Your answer must hold only the lines below from the line containing "D_f &\approx 2" through the line containing "differentiated structure exists.", each reproduced exactly.

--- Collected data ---
##############################
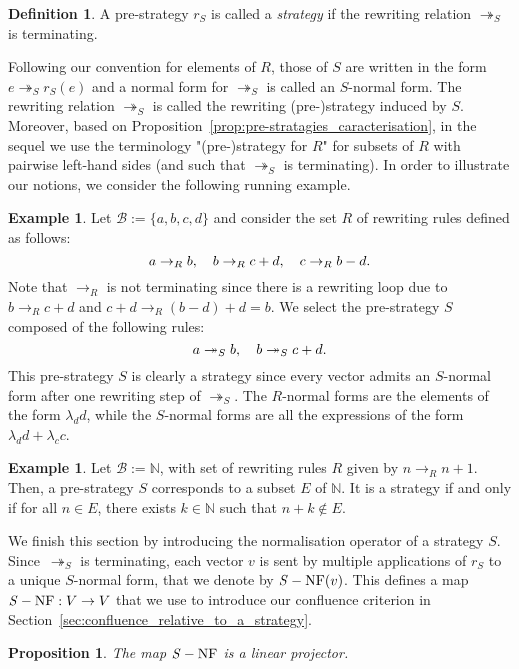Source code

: \documentclass[10pt]{easychair}
\newtheorem{proposition}[theorem]{Proposition}
\theoremstyle{definition}
\newtheorem{definition}[theorem]{Definition}
\newtheorem{example}[theorem]{Example}
\newcommand\basis{\mathscr{B}}
\newcommand\rewR{\to_R}
\newcommand\rewS{\twoheadrightarrow_S}
\DeclareMathOperator{\SNF}{{\it S}-NF}
\begin{document}
\begin{definition}
  A pre-strategy $r_S$ is called a {\em strategy} if the rewriting 
  relation $\rewS$ is terminating. 
\end{definition}
\smallskip

Following our convention for elements of $R$, those of $S$ are written in
the form $e\rewS r_S(e)$ and a normal form for $\rewS$ is called an
$S$-normal form. The rewriting relation $\rewS$ is called the rewriting
(pre-)strategy induced by $S$. Moreover, based on
Proposition~\ref{prop:pre-stratagies_caracterisation}, in the sequel we
use the terminology "(pre-)strategy for $R$" for subsets of $R$ with
pairwise left-hand sides (and such that $\rewS$ is terminating). In order
to illustrate our notions, we consider the following running example.
\smallskip

\begin{example}\label{ex:h_norma_form}
  Let $\basis:=\{a,b,c,d\}$ and consider the set $R$ of rewriting rules
  defined as follows:
  \[a\rewR b,\quad b\rewR c+d,\quad c\rewR b-d.
  \smallskip\]
  Note that $\rewR$ is not terminating since there is a rewriting loop
  due to $b\rewR c+d$ and $c+d\rewR (b-d)+d=b$. We select the
  pre-strategy $S$ composed of the following rules:
  \[a\rewS b,\quad b\rewS c+d.
  \smallskip\]
  This pre-strategy $S$ is clearly a strategy since every vector admits
  an $S$-normal form after one rewriting step of $\rewS$. The $R$-normal
  forms are the elements of the form $\lambda_dd$, while the $S$-normal
  forms are all the expressions of the form $\lambda_dd+\lambda_cc$.
\end{example}

\begin{example}\label{ex:case_N}
  Let $\basis:= \mathbb N$, with set of rewriting rules $R$ given by
  $n \rewR n+1$. Then, a pre-strategy $S$ corresponds to a subset $E$ of
  $\mathbb N$. It is a strategy if and only if for all $n \in E$, there
  exists $k \in \mathbb N$ such that $n + k \notin E$. 
\end{example}
\smallskip

We finish this section by introducing the normalisation operator of a
strategy $S$. Since~$\rewS$ is terminating, each vector $v$ is sent by
multiple applications of $r_S$ to a unique $S$-normal form, that we
denote by $\SNF(v)$. This defines a map $\SNF:V\to V$ that we use to
introduce our confluence criterion in
Section~\ref{sec:confluence_relative_to_a_strategy}.
\medskip

\begin{proposition}\label{prop:linearity_of_H}
  The map $\SNF$ is a linear projector.
\end{proposition}
\end{document}
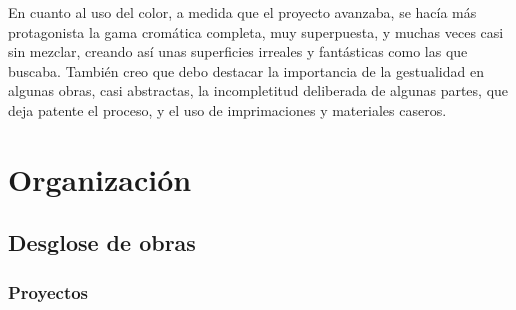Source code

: \documentclass[twoside,twocolumn]{article}
\begin{document}
En cuanto al uso del color, a medida que el proyecto avanzaba, se hacía
más protagonista la gama cromática completa, muy superpuesta, y muchas
veces casi sin mezclar, creando así unas superficies irreales y
fantásticas como las que buscaba. También creo que debo destacar la
importancia de la gestualidad en algunas obras, casi abstractas, la
incompletitud deliberada de algunas partes, que deja patente el proceso,
y el uso de imprimaciones y materiales caseros.

\clearpage

\hypertarget{organizaciuxf3n}{%
\section{Organización}\label{organizaciuxf3n}}

\hypertarget{desglose-de-obras}{%
\subsection{Desglose de obras}\label{desglose-de-obras}}

\hypertarget{proyectos}{%
\subsubsection{Proyectos}\label{proyectos}}
\end{document}
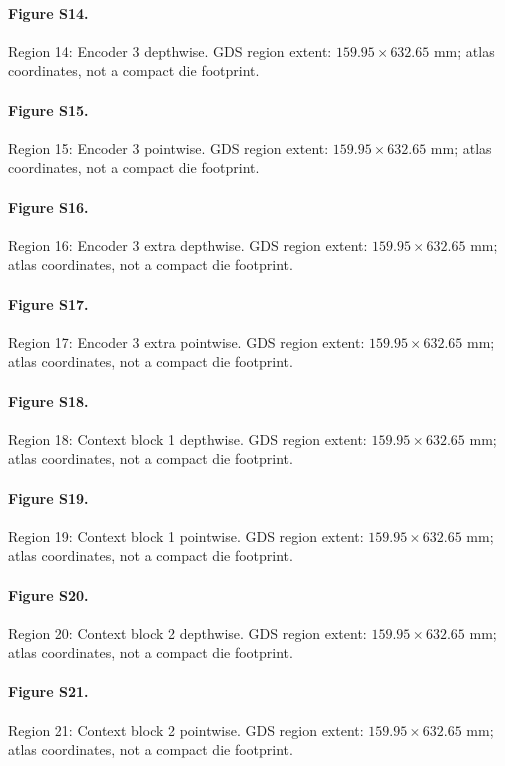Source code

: \paragraph{Figure S14.} Region 14: Encoder 3 depthwise. GDS region extent: $159.95\times632.65$ mm; atlas coordinates, not a compact die footprint.

\paragraph{Figure S15.} Region 15: Encoder 3 pointwise. GDS region extent: $159.95\times632.65$ mm; atlas coordinates, not a compact die footprint.

\paragraph{Figure S16.} Region 16: Encoder 3 extra depthwise. GDS region extent: $159.95\times632.65$ mm; atlas coordinates, not a compact die footprint.

\paragraph{Figure S17.} Region 17: Encoder 3 extra pointwise. GDS region extent: $159.95\times632.65$ mm; atlas coordinates, not a compact die footprint.

\paragraph{Figure S18.} Region 18: Context block 1 depthwise. GDS region extent: $159.95\times632.65$ mm; atlas coordinates, not a compact die footprint.

\paragraph{Figure S19.} Region 19: Context block 1 pointwise. GDS region extent: $159.95\times632.65$ mm; atlas coordinates, not a compact die footprint.

\paragraph{Figure S20.} Region 20: Context block 2 depthwise. GDS region extent: $159.95\times632.65$ mm; atlas coordinates, not a compact die footprint.

\paragraph{Figure S21.} Region 21: Context block 2 pointwise. GDS region extent: $159.95\times632.65$ mm; atlas coordinates, not a compact die footprint.

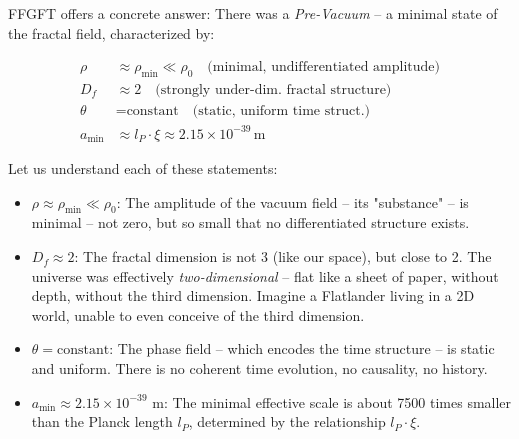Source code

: 	FFGFT offers a concrete answer: There was a \textit{Pre-Vacuum} -- a minimal state of the fractal field, characterized by:
	
	\[
	\begin{aligned}
		\rho &\approx \rho_{\min} \ll \rho_0 \quad \text{(minimal, undifferentiated amplitude)} \\
		D_f &\approx 2 \quad \text{(strongly under-dim. fractal structure)} \\
		\theta &= \text{constant} \quad \text{(static, uniform time struct.)} \\
		a_{\min} &\approx l_P \cdot \xi \approx 2.15 \times 10^{-39} \, \text{m}
	\end{aligned}
	\]

	
	Let us understand each of these statements:
	
	\begin{itemize}[leftmargin=*]
		\item $\rho \approx \rho_{\min} \ll \rho_0$: The amplitude of the vacuum field -- its "substance" -- is minimal -- not zero, but so small that no differentiated structure exists.
		
		\item $D_f \approx 2$: The fractal dimension is not 3 (like our space), but close to 2. The universe was effectively \textit{two-dimensional} -- flat like a sheet of paper, without depth, without the third dimension. Imagine a Flatlander living in a 2D world, unable to even conceive of the third dimension.
		
		\item $\theta = \text{constant}$: The phase field -- which encodes the time structure -- is static and uniform. There is no coherent time evolution, no causality, no history.
		
		\item $a_{\min} \approx 2.15 \times 10^{-39}$ m: The minimal effective scale is about 7500 times smaller than the Planck length $l_P$, determined by the relationship $l_P \cdot \xi$.
	\end{itemize}
	
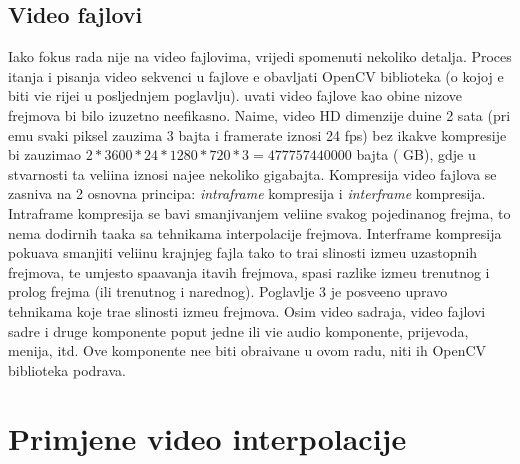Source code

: \subsection{Video fajlovi}
Iako fokus rada nije na video fajlovima, vrijedi spomenuti nekoliko detalja. Proces \ch itanja i pisanja video sekvenci u fajlove \cj e obavljati OpenCV biblioteka (o kojoj \cj e biti vi\sh e rije\ch i u 
posljednjem poglavlju). \CH uvati video fajlove kao obi\ch ne nizove frejmova bi bilo izuzetno neefikasno. Naime, video HD dimenzije du\zh ine 2 sata (pri \ch emu svaki piksel zauzima 3 bajta i
framerate iznosi 24 fps) bez ikakve kompresije bi zauzimao $2 * 3600 * 24 * 1280 * 720 * 3 = 477757440000$ bajta ( GB), gdje u stvarnosti ta veli\ch ina iznosi naj\ch e\sh \cj e 
nekoliko gigabajta. Kompresija video fajlova se zasniva na 2 osnovna principa: \textit{intraframe} kompresija i \textit{interframe} kompresija. Intraframe kompresija se bavi smanjivanjem veli\ch ine
svakog pojedina\ch nog frejma, \sh to nema dodirnih ta\ch aka sa tehnikama interpolacije frejmova. Interframe kompresija poku\sh ava smanjiti veli\ch inu krajnjeg fajla tako \sh to tra\zh i sli\ch nosti
izme\dj u uzastopnih frejmova, te umjesto spa\sh avanja \ch itavih frejmova, spasi razlike izme\dj u trenutnog i pro\sh log frejma (ili trenutnog i narednog). Poglavlje 3 je posve\cj eno upravo tehnikama
koje tra\zh e sli\ch nosti izme\dj u frejmova. Osim video sadr\zh aja, video fajlovi sadr\zh e i druge komponente poput jedne ili vi\sh e audio komponente, prijevoda, menija, itd. Ove komponente
ne\cj e biti obra\dj ivane u ovom radu, niti ih OpenCV biblioteka podr\zh ava.

\section{Primjene video interpolacije}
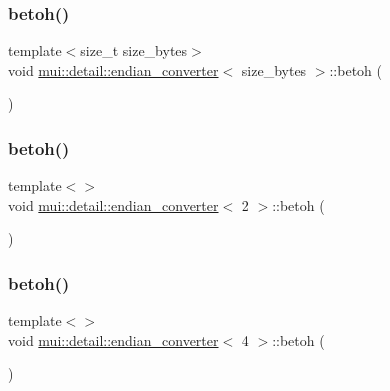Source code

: \subsubsection{\texorpdfstring{betoh()}{betoh()}\hspace{0.1cm}{\footnotesize\ttfamily [1/4]}}
{\footnotesize\ttfamily template$<$size\+\_\+t size\+\_\+bytes$>$ \\
void \hyperlink{structmui_1_1detail_1_1endian__converter}{mui\+::detail\+::endian\+\_\+converter}$<$ size\+\_\+bytes $>$\+::betoh (\begin{DoxyParamCaption}{ }\end{DoxyParamCaption})}

\mbox{\label{structmui_1_1detail_1_1endian__converter_ab0f14ea48f1d5a0d961a9a971f693c45}} 
\subsubsection{\texorpdfstring{betoh()}{betoh()}\hspace{0.1cm}{\footnotesize\ttfamily [2/4]}}
{\footnotesize\ttfamily template$<$$>$ \\
void \hyperlink{structmui_1_1detail_1_1endian__converter}{mui\+::detail\+::endian\+\_\+converter}$<$ 2 $>$\+::betoh (\begin{DoxyParamCaption}{ }\end{DoxyParamCaption})\hspace{0.3cm}{\ttfamily [inline]}}

\mbox{\label{structmui_1_1detail_1_1endian__converter_a8d4f028749a475d3f22350ebf34c0499}} 
\subsubsection{\texorpdfstring{betoh()}{betoh()}\hspace{0.1cm}{\footnotesize\ttfamily [3/4]}}
{\footnotesize\ttfamily template$<$$>$ \\
void \hyperlink{structmui_1_1detail_1_1endian__converter}{mui\+::detail\+::endian\+\_\+converter}$<$ 4 $>$\+::betoh (\begin{DoxyParamCaption}{ }\end{DoxyParamCaption})\hspace{0.3cm}{\ttfamily [inline]}}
##############################
--- EXPECTED OUTPUT ---
		D_f &\approx 2 \quad \text{(strongly under-dim. fractal structure)} \\
		\theta &= \text{constant} \quad \text{(static, uniform time struct.)} \\
		a_{\min} &\approx l_P \cdot \xi \approx 2.15 \times 10^{-39} \, \text{m}
	\end{aligned}
	\]

	
	Let us understand each of these statements:
	
	\begin{itemize}[leftmargin=*]
		\item $\rho \approx \rho_{\min} \ll \rho_0$: The amplitude of the vacuum field -- its "substance" -- is minimal -- not zero, but so small that no differentiated structure exists.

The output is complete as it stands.